Other reference measurements, such as the amperometric measurement or the turbidity content, can also be considered instead of or in addition to the photometric measurement.
According to the concept of the present disclosure, therefore, the provision 100 of a mobile calibration device 10, and in particular a modular calibration device, is first carried out.
The provision 100 takes place at the measuring point 1. According to variant X, the provision 100 can take place by connecting 110 a supply line 5 to the measuring point 1, which allows for the transfer or supply 150 of calibration fluid between the calibration device 10 and the measuring point 1.
Furthermore, the provision 100 can optionally also comprise connecting 120 an outlet line 6 to the measuring point 1.
The start-up 200 of the calibration device 10 then takes place. For this purpose, the provision 210 of a stabilized calibration fluid 11 is made first.
The activation 220 of the calibration fluid 11 then takes place preferably by the addition of a reactant. The reactant preferably serves to change the pH, thereby releasing the species to be determined.

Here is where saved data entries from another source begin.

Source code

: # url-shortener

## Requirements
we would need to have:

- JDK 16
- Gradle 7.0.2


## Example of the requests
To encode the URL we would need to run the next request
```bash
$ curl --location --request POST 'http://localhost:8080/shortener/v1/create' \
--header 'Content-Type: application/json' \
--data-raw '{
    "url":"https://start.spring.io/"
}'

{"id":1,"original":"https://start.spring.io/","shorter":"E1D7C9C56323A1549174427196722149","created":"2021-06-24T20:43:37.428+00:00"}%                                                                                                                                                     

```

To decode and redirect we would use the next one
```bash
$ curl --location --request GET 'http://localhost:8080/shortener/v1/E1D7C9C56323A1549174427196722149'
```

Finally, the activated calibration fluid is introduced into the measuring point 1 for calibrating the amperometric sensor 2. The calibration fluid can have a specific concentration of a species to be detected.

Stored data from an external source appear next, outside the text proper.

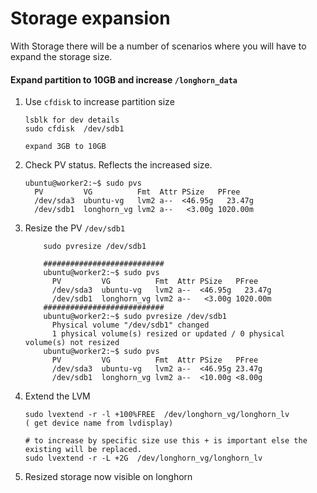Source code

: # Storage expansion 

With Storage there will be a number of scenarios where you will have to expand the storage size.



#### Expand  partition to 10GB  and increase `/longhorn_data`

1. Use `cfdisk` to increase partition size

   ```
   lsblk for dev details
   sudo cfdisk  /dev/sdb1
   
   expand 3GB to 10GB
   ```

   

2. Check PV status. Reflects the increased size.

   ```
   ubuntu@worker2:~$ sudo pvs
     PV         VG          Fmt  Attr PSize   PFree
     /dev/sda3  ubuntu-vg   lvm2 a--  <46.95g   23.47g
     /dev/sdb1  longhorn_vg lvm2 a--   <3.00g 1020.00m
   ```

3. Resize the PV `/dev/sdb1`

   ```
       sudo pvresize /dev/sdb1
   
       ###########################
       ubuntu@worker2:~$ sudo pvs
         PV         VG          Fmt  Attr PSize   PFree
         /dev/sda3  ubuntu-vg   lvm2 a--  <46.95g   23.47g
         /dev/sdb1  longhorn_vg lvm2 a--   <3.00g 1020.00m
       ###########################
       ubuntu@worker2:~$ sudo pvresize /dev/sdb1
         Physical volume "/dev/sdb1" changed
         1 physical volume(s) resized or updated / 0 physical volume(s) not resized
       ubuntu@worker2:~$ sudo pvs
         PV         VG          Fmt  Attr PSize   PFree
         /dev/sda3  ubuntu-vg   lvm2 a--  <46.95g 23.47g
         /dev/sdb1  longhorn_vg lvm2 a--  <10.00g <8.00g
   
   ```

   

4. Extend the LVM

   ```
   sudo lvextend -r -l +100%FREE  /dev/longhorn_vg/longhorn_lv  
   ( get device name from lvdisplay)
   
   # to increase by specific size use this + is important else the existing will be replaced.
   sudo lvextend -r -L +2G  /dev/longhorn_vg/longhorn_lv 
   ```

   

5.   Resized storage now visible  on longhorn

Previously, the process medium should ideally be emptied out of the measuring point 1. As a result, the reference measurement or calibration by the calibration fluid having the specific known concentration of the species to be detected cannot be disturbed by foreign ions. Calibration 300 of the sensor can thus be performed by a corresponding control device by comparing a target and actual value without removing the sensor from the measuring point.
Following the calibration process, the measuring point 1 is decoupled 400 from the calibration device 10, for example by disconnecting the supply line 5 and optionally also the outlet line 6.
In a second variant Y of the method according to the present disclosure, provision 100 of the calibration device 10 is likewise made at the measuring point 1, wherein the calibration device 10 is not connected to the measuring point 1, but is only positioned in the vicinity of the measuring point 1. Therefore, “at the measuring point” only means that the calibration process is carried out at the measuring point and not in the laboratory. Variant Y is also recommended in particular for heavily soiled sensor surfaces, which can be coated, for example, with deposits or a biofilm. Cleaning can take place before calibration here. The provision 100 can thus also comprise the removal of the amperometric sensor 2 from the holding device 3 and/or insertion into a receptacle in the calibration device.
Alternatively, the removal and/or the insertion of the amperometric sensor can take place after step 200—the initial start-up of the calibration device. In this step, a stabilized calibration fluid is again provided and activated by the addition of a reactant.
The activated calibration fluid can then be supplied to the amperometric sensor 2.
For this purpose, the calibration device 10 can have a storage tank 8 for the stabilized calibration fluid, a storage tank 9 for the reactant, a metering device 14 and a mixing and/or reaction tank 15. The reaction tank 15 is then fluidically connected to the holding device of the sensor 2 in the calibration device 10 and flows around a region that is sensed by the sensor with calibration fluid.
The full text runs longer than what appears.